When Karen Fairchild of Little Big Town sang, “the bravest thing I ever did was run.” I really felt that. There was once a time where I didn’t think I’d ever walk away. I ended up taking major step and cut off all contact with this person. Last Saturday was the last time he would ever make me cry. It hasn’t been long but there’s a sense of clarity now. Now that that chapter is closed and I feel better the possibility of moving on is there.
I wouldn’t say I’m jumping back into the dating game. The way the cards have fallen it just happens to feel that way. People shoot their shot and I’m not going to be one to deflect it. I’ve noticed something though… Those character flaws that I used to overlook or make excuses for are now major red flags. I learned that these aren’t “character flaws” these are literal signs of a narcissist. We operate on a three strike system now.

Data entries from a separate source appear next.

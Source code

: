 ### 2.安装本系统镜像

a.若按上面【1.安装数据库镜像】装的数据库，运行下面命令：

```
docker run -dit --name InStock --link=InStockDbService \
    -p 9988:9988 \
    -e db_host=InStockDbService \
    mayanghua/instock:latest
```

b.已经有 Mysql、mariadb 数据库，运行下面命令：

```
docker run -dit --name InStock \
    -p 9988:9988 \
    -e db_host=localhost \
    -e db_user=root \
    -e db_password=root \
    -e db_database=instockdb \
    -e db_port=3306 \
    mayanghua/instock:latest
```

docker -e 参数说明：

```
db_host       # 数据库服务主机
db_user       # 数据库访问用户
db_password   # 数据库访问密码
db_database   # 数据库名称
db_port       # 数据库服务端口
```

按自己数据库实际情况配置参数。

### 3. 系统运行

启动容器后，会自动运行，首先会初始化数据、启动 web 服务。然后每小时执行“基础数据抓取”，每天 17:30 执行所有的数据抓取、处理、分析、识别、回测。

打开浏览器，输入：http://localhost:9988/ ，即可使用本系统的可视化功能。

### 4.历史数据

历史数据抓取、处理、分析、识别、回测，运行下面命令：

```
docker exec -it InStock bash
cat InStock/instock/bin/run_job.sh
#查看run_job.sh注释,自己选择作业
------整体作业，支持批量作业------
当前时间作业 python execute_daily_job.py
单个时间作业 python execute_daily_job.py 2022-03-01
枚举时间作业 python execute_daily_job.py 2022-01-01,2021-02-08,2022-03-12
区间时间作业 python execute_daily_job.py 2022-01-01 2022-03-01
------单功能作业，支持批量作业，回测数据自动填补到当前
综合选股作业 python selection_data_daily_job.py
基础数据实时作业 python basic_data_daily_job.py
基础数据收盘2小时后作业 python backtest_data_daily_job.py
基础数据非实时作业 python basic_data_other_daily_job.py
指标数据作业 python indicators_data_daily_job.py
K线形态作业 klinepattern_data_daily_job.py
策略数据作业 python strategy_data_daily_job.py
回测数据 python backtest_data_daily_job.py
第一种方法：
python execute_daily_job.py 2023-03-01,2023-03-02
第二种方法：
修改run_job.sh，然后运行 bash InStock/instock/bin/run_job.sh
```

If I’m getting to know someone and one of those flags pop up, my guard goes up. I learned what happens when you don’t set boundaries.
The red flags become more and more noticeable. Sometimes it’s a saying. Sometimes it’s a behavior. You saw it long enough to know why you’re having a reaction. I stand up for myself now. There’s no room for manipulation. If I’m being talked down to, I let them know that that’s not okay. I used to feel so mean for doing that. But why? Why should anyone speak to me, or anything in a way that doesn’t command the respect they deserve? I’ll hear something. I’ll let it slide because hey, maybe it’s just a comment. If it’s followed up with an all too familiar sentence it gets nipped in the bud. It’s not my job to hold them accountable but I’ll be damned if they think gaslighting or manipulation is okay. I was walked on like a doormat for too long. It’s never going to happen again.

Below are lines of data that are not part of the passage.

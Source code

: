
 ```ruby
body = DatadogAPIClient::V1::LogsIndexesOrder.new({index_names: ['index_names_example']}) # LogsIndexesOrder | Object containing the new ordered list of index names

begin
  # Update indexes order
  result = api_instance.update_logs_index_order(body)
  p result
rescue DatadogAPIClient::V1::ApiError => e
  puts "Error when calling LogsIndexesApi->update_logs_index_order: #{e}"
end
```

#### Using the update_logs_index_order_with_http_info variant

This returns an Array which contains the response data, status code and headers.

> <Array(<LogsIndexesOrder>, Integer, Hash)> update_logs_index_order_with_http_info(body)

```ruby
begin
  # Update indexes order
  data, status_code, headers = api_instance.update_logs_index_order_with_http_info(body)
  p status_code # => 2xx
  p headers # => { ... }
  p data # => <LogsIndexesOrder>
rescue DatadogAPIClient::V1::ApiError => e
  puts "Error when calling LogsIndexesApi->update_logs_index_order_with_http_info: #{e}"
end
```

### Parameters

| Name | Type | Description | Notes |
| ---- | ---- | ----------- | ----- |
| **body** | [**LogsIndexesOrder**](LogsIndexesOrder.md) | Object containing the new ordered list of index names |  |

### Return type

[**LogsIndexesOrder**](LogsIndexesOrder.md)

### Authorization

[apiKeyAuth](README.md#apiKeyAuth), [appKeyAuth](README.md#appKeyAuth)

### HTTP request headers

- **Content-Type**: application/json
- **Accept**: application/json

Sunday morning I had a discussion about holding myself accountable; not just in relationships but in all aspects of life. I was able to learn around from the contributors but also from sharing. I’m not responsible for anyone else’s actions. I can’t control someone else. I can’t make them change. Hearing that now made me feel a little better. I spent so much time wanting those red flags to go away and they didn’t. If I notice them in someone new I’m not wrong for not waiting around.
I’m not an expert. I probably shouldn’t slap the label of a narcissist on him but if it walks like a duck and quacks like a duck… I felt mean for shutting new guys down so fast. I would make excuses for them and then quickly realize I was falling back into old habits.
Noticing and acknowledging those red flags in new partners is important. I don’t think closing myself off and never letting anyone in is going to benefit me. It’s a long road ahead but I know that not everyone I meet is him. His poison will not get to me anymore.